The results showed that keeping an old file up can significantly alleviate the debilitating effects of Alzheimer's, including anxiety, depression, and restlessness.

An estimated six million people in the United States have dementia, an umbrella term for a group of symptoms including memory impairment, confusion, and loss of ability to carry out everyday activities.

Alzheimer's and other forms of dementia cause the brain to deteriorate rapidly, often affecting a person's ability to recognize their families or remember events from their lives.

However, music memory somehow escapes the damage and allows patients to remember songs that matter to them even when most of their other memories are gone.

"When you put headphones on for dementia sufferers and play familiar music, they come to life," said Jace King, a PhD student at the Brain Network Lab and lead author of the paper released Friday.

"Music is like an anchor that brings the patient back to reality."

In the new study, the researchers hypothesized that the beneficial effects of music are related to the brain's salience network.

The salience network is believed to be an integral part of cognitive functioning by regulating activity in other areas of the brain, including visual, emotional, and social networks.

Previous research has shown that damage to the salience network leads to a reduction in communication between different areas of the brain, similar to what happens in people with dementia.

SAMPLE PLAYLIST FOR YOUR LOVED ONES WITH DEMENTIA

While dementia affects a person's memory, music stays with them.

Below are 15 of the most highly recommended songs by caregivers and senior programs.

  1. You are my Sunshine – Jimmie Davis
  2. She will come around the mountain – Tommy Tucker time
  3. This country is your country – Woody Guthrie
  4. Amazing Grace – Elvis Presley
  5. Over the rainbow – Judy Garland
  6. Pennies from heaven – Bing Crosby
  7. Moonlight serenade – Glen Miller
  8. A-Tisket A-Tasket – Ella Fitzgerald
  9. Moonlight – Benny Goodman
  10. Outdoorsman – Nat King Cole
  11. Memories are made of it – Dean Martin
  12. Wheel of Fortune – Kay Starr
  13. Just five minutes – Frank Sinatra
  14. Look for the silver lining – Chet Baker
  15. The Goldberg Variations – J.S. Brook

Source: A Place for Mom

"People with dementia are faced with an unfamiliar world that causes disorientation and fear," said Dr. Jeff Anderson, Associate Professor of Radiology at U of U Health and contributing author on the study.

"We believe that music will open up the brain's outstanding network that is still functioning relatively well."

Within three weeks, the researchers trained 17 participants, with an average age of 71, how to use a portable media player and helped them create a playlist of their favorite songs.

Using a functional MRI, the researchers scanned the patients to image the regions of the brain that lit up when they heard eight 20-second clips from their personalized music collection, eight clips of the same music in reverse order, and eight blocks of silence.

The scans showed that music activated different areas of the brain, including the visual network, the salience network, the executive network, and the pairs of the cerebellar and corticocerebellar networks.
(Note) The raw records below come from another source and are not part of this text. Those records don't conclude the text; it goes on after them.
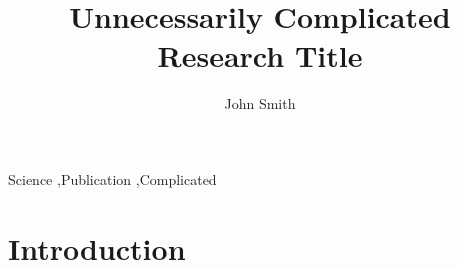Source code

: \documentclass[preprint,12pt]{elsarticle}
\begin{document}
\begin{frontmatter}


\title{Unnecessarily Complicated Research Title}




\author{John Smith}

\address{California, United States}

\begin{abstract}

\end{abstract}

\begin{keyword}
Science \sep Publication \sep Complicated


\end{keyword}

\end{frontmatter}

\linenumbers

\section{Introduction}
\label{S:1}
\end{document}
"This is objective evidence from brain imaging that shows that personally meaningful music is an alternative way of communicating with patients with Alzheimer's disease," said Dr. Norman Foster, director of the Center for Alzheimer's Care at the University of U Health and senior author of the paper.

"Speech and visual memory pathways are damaged early in the course of the disease, but personalized music programs can activate the brain, especially in patients who lose touch with their surroundings."
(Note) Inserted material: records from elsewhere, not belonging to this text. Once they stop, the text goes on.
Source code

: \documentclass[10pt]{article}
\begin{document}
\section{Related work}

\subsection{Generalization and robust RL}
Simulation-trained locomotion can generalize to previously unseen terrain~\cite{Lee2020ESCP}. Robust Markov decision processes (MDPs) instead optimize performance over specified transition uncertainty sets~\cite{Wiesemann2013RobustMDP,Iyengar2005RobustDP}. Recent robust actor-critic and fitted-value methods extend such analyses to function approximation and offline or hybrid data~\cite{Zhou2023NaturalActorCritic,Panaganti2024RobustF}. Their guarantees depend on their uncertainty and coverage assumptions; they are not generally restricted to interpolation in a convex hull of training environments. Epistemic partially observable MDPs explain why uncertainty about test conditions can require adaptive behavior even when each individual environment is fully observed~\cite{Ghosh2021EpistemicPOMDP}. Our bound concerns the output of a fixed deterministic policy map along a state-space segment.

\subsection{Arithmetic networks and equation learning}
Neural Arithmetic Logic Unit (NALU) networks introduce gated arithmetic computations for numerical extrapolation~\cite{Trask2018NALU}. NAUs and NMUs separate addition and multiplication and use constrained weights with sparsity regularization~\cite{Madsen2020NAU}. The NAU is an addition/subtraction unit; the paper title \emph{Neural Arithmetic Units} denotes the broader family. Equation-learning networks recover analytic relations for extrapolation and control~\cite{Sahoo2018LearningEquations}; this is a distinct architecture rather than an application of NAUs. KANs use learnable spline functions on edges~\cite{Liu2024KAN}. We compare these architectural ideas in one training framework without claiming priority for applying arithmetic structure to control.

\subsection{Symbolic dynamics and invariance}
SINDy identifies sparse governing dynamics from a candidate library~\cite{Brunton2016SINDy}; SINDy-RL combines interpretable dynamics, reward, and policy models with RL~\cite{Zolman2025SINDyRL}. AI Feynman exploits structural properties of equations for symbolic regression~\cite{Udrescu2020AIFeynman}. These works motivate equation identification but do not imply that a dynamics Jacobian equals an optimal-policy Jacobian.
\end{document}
The authors emphasized that while the results are promising, they are partly inconclusive because the sample was small and only one round of imaging was performed for each person.

They did not determine how long the music lasted in the brain or whether it had long-term effects.

Ultimately, however, they were encouraged by the results.

"In our society, diagnoses of dementia are increasing and resource-intensive," said Anderson.

"Nobody says making music will be a cure for Alzheimer's disease, but it could manage symptoms better, reduce care costs, and improve a patient's quality of life."